(Saved entries)

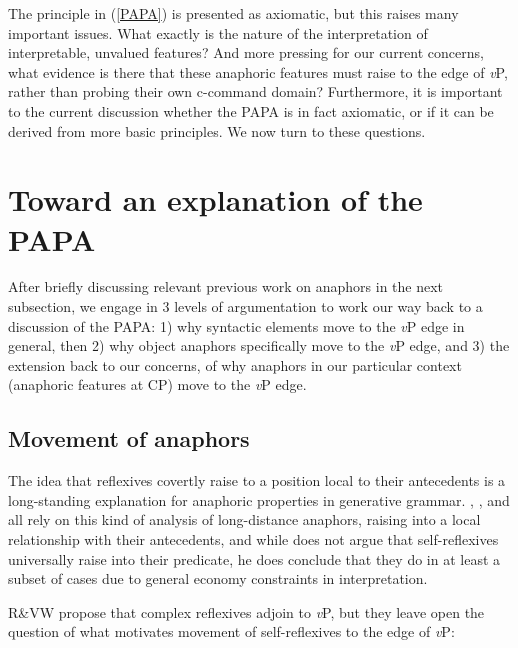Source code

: \documentclass[output=paper
,modfonts
,nonflat
]{langsci/langscibook}
\begin{document}
The principle in (\ref{PAPA}) is presented as axiomatic, but this raises many important issues. What exactly is the nature of the interpretation of interpretable, unvalued features? And more pressing for our current concerns, what evidence is there that these anaphoric features must raise to the edge of \textit{v}P, rather than probing their own c-command domain? Furthermore, it is important to the current discussion whether the PAPA is in fact axiomatic, or if it can be derived from more basic principles. We now turn to these questions.

\section{Toward an explanation of the PAPA} \label{ExplainPAPA}

After briefly discussing relevant previous work on anaphors in the next subsection, we engage in 3 levels of argumentation to work our way back to a discussion of the PAPA: 1) why syntactic elements move to the \textit{v}P edge in general, then 2) why object anaphors specifically move to the \textit{v}P edge, and 3) the extension back to our concerns, of why anaphors in our particular context (anaphoric features at CP) move to the \textit{v}P edge. 

\subsection{Movement of anaphors}
The idea that reflexives covertly raise to a position local to their antecedents is a long-standing explanation for anaphoric properties in generative grammar. \citet{Safir:2004}, \citet{Pica:1987}, and \citet{Cole:1990} all rely on this kind of analysis of long-distance anaphors, raising into a local relationship with their antecedents, and while \citet{Reuland:2011} does not argue that self-reflexives universally raise into their predicate, he does conclude that they do in at least a subset of cases due to general economy constraints in interpretation. 

R\&VW propose that complex reflexives adjoin to \textit{v}P, but they leave open the question of what motivates movement of self-reflexives to the edge of \textit{v}P: 
\end{document}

**Required action:**
An exact copy of the entries above is required, with the pictures left out.

**Solution to this problem:**
Source code

: \documentclass[output=paper
,modfonts
,nonflat
]{langsci/langscibook}
\begin{document}
The principle in (\ref{PAPA}) is presented as axiomatic, but this raises many important issues. What exactly is the nature of the interpretation of interpretable, unvalued features? And more pressing for our current concerns, what evidence is there that these anaphoric features must raise to the edge of \textit{v}P, rather than probing their own c-command domain? Furthermore, it is important to the current discussion whether the PAPA is in fact axiomatic, or if it can be derived from more basic principles. We now turn to these questions.

\section{Toward an explanation of the PAPA} \label{ExplainPAPA}

After briefly discussing relevant previous work on anaphors in the next subsection, we engage in 3 levels of argumentation to work our way back to a discussion of the PAPA: 1) why syntactic elements move to the \textit{v}P edge in general, then 2) why object anaphors specifically move to the \textit{v}P edge, and 3) the extension back to our concerns, of why anaphors in our particular context (anaphoric features at CP) move to the \textit{v}P edge. 

\subsection{Movement of anaphors}
The idea that reflexives covertly raise to a position local to their antecedents is a long-standing explanation for anaphoric properties in generative grammar. \citet{Safir:2004}, \citet{Pica:1987}, and \citet{Cole:1990} all rely on this kind of analysis of long-distance anaphors, raising into a local relationship with their antecedents, and while \citet{Reuland:2011} does not argue that self-reflexives universally raise into their predicate, he does conclude that they do in at least a subset of cases due to general economy constraints in interpretation. 

R\&VW propose that complex reflexives adjoin to \textit{v}P, but they leave open the question of what motivates movement of self-reflexives to the edge of \textit{v}P: 
\end{document}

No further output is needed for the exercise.